### PROBLEM STATEMENT
I need only the number of lines in this data that contain the string "options".

### RECORDS FOR THIS TASK
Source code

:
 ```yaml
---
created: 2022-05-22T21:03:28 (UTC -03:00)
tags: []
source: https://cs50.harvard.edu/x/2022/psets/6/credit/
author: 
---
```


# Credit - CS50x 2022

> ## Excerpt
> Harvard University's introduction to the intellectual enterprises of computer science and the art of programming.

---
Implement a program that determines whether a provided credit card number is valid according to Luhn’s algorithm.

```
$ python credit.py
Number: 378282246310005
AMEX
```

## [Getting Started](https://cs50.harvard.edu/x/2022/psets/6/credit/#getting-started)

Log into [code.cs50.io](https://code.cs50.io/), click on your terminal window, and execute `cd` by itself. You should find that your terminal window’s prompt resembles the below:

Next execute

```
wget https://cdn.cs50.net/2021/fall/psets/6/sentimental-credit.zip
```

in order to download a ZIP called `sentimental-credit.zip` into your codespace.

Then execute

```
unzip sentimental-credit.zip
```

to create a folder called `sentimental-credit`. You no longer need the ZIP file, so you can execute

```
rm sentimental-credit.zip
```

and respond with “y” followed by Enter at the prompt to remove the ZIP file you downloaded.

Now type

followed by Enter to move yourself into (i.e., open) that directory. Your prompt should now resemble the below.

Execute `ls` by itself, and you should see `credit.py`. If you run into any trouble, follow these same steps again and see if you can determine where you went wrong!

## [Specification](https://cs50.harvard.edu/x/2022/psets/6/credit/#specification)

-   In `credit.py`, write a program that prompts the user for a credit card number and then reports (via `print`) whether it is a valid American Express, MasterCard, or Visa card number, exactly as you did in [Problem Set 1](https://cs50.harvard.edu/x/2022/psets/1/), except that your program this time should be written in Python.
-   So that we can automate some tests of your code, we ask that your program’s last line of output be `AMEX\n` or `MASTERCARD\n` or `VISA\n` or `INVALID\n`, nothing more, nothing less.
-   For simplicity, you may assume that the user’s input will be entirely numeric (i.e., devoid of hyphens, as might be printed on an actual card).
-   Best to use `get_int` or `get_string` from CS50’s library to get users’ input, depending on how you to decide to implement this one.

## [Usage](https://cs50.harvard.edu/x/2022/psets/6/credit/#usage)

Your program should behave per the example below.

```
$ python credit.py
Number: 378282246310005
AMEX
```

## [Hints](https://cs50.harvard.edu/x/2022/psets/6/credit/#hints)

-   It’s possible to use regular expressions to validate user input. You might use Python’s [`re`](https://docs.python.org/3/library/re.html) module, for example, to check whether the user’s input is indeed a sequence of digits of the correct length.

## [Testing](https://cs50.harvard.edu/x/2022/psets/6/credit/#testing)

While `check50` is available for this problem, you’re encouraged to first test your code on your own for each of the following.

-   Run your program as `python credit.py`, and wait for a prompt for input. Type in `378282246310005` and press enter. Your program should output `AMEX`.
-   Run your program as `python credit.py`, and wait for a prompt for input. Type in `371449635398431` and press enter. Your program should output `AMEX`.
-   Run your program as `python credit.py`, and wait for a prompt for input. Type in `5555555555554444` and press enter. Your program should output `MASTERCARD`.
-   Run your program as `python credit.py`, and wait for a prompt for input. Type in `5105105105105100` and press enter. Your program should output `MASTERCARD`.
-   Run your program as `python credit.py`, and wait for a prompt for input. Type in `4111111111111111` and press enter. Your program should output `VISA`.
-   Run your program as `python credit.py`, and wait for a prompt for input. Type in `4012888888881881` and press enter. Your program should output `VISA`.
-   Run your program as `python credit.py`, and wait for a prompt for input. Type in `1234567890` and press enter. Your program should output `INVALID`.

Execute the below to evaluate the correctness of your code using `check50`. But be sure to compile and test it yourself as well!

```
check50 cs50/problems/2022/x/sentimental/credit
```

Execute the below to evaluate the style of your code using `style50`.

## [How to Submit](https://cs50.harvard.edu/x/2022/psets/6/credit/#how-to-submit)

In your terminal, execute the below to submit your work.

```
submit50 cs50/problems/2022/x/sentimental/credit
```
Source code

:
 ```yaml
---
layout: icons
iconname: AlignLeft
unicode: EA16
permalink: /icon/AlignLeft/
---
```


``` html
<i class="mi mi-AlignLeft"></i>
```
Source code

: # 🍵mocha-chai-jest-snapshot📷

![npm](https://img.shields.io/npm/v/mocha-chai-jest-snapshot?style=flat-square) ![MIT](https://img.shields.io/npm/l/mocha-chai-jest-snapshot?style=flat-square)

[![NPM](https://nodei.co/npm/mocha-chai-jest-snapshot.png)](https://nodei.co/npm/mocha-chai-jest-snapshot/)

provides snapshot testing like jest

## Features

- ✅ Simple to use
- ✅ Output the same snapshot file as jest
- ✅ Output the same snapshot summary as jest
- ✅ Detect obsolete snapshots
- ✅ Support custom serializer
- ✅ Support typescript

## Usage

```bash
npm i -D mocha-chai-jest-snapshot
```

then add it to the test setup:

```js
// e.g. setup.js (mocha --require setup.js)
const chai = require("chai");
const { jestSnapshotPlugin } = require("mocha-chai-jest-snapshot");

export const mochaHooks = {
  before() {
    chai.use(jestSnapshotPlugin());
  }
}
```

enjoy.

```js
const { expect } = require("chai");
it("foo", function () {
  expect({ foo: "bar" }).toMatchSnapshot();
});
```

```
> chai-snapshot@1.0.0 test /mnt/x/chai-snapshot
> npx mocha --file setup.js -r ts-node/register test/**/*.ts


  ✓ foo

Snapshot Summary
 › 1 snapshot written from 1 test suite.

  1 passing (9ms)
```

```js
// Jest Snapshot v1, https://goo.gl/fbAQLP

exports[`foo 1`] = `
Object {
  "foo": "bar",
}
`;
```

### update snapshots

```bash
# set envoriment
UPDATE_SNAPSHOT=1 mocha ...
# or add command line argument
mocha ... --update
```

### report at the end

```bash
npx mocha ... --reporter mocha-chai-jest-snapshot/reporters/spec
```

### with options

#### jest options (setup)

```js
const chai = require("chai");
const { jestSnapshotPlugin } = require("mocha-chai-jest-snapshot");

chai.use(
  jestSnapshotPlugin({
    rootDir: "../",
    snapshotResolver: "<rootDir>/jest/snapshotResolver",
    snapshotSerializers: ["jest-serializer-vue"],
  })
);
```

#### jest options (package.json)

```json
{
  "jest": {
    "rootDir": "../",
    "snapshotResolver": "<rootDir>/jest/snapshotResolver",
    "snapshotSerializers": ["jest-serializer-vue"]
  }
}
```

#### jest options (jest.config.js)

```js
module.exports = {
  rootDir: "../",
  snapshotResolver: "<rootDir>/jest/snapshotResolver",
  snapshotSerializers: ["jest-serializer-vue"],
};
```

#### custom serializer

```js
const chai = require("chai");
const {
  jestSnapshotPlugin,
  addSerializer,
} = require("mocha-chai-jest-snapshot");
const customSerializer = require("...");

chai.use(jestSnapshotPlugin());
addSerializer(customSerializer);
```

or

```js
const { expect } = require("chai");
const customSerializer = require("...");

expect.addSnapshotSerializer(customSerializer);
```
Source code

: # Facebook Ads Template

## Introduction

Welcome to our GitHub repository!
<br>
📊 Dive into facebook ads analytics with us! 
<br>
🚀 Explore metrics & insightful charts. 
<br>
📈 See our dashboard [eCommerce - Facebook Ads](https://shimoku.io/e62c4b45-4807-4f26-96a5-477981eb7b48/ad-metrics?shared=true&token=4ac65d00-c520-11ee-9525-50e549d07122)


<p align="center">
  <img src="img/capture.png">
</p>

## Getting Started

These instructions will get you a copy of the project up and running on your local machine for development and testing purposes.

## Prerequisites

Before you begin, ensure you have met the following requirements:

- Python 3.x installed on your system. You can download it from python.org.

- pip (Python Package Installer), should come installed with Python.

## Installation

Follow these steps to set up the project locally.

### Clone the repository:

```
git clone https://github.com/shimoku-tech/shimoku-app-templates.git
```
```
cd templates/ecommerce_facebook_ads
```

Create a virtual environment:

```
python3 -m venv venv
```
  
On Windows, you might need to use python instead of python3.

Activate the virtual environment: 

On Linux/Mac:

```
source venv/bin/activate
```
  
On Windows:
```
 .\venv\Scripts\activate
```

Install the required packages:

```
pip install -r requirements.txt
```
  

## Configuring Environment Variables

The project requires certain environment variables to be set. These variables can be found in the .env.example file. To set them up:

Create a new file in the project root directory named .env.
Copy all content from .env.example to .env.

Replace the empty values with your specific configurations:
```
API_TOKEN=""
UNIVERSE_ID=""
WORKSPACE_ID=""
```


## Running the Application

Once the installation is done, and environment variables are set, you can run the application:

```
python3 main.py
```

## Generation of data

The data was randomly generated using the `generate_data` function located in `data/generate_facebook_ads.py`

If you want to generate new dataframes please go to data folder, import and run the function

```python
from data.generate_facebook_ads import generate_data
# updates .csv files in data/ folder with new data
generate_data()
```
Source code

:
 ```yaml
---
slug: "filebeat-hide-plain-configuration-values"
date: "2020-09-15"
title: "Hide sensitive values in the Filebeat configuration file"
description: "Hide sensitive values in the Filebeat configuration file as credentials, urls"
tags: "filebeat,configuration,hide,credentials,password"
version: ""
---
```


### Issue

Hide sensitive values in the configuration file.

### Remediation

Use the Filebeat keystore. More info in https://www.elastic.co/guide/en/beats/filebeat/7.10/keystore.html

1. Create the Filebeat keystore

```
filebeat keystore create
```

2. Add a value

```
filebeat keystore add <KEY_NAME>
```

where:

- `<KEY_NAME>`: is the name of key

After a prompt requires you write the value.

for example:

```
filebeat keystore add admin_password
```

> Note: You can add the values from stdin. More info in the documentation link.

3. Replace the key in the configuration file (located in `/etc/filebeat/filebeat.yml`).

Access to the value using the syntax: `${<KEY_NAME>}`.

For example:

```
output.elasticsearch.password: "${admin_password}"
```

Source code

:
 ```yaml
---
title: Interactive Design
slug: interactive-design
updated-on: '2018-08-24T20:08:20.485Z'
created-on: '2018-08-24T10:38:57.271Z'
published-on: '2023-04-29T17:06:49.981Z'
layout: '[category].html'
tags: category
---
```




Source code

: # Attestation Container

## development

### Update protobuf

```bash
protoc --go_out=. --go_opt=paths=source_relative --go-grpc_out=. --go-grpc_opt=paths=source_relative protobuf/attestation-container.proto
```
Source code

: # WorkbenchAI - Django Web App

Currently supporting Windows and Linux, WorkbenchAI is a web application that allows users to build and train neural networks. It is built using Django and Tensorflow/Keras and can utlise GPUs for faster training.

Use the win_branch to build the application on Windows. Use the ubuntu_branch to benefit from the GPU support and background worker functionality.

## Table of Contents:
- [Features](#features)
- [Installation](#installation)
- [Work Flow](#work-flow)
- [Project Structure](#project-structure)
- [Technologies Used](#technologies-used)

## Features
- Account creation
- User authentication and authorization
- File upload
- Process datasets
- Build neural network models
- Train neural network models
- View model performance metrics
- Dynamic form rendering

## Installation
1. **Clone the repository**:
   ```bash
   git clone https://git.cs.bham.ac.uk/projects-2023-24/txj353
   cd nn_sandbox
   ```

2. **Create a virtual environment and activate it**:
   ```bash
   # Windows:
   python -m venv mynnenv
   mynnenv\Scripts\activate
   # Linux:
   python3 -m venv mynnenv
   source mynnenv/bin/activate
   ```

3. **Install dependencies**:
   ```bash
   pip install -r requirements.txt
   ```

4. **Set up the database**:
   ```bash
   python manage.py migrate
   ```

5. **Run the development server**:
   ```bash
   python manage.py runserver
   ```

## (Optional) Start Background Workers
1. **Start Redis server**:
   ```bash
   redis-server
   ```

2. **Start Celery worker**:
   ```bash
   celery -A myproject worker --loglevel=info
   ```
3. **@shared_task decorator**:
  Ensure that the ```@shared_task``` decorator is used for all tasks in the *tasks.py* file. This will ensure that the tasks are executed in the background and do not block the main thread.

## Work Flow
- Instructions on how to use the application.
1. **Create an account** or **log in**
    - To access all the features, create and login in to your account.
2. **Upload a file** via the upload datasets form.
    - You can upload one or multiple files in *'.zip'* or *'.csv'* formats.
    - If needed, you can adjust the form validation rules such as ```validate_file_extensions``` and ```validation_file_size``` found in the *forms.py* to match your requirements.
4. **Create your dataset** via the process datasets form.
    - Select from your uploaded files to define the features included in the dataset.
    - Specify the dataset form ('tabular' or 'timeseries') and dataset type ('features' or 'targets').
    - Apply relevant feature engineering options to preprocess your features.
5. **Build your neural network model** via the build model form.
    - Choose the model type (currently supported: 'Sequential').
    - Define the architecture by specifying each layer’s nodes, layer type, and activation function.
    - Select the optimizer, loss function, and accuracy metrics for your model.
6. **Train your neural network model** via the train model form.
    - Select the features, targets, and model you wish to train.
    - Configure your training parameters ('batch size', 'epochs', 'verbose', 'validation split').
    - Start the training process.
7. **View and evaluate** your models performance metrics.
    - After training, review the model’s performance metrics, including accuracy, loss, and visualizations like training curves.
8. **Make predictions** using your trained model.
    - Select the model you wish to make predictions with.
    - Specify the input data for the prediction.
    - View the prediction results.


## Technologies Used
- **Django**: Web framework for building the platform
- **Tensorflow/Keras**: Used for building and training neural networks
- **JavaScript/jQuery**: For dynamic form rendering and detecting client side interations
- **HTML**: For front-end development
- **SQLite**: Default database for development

### SOLUTION TO THIS PROBLEM
5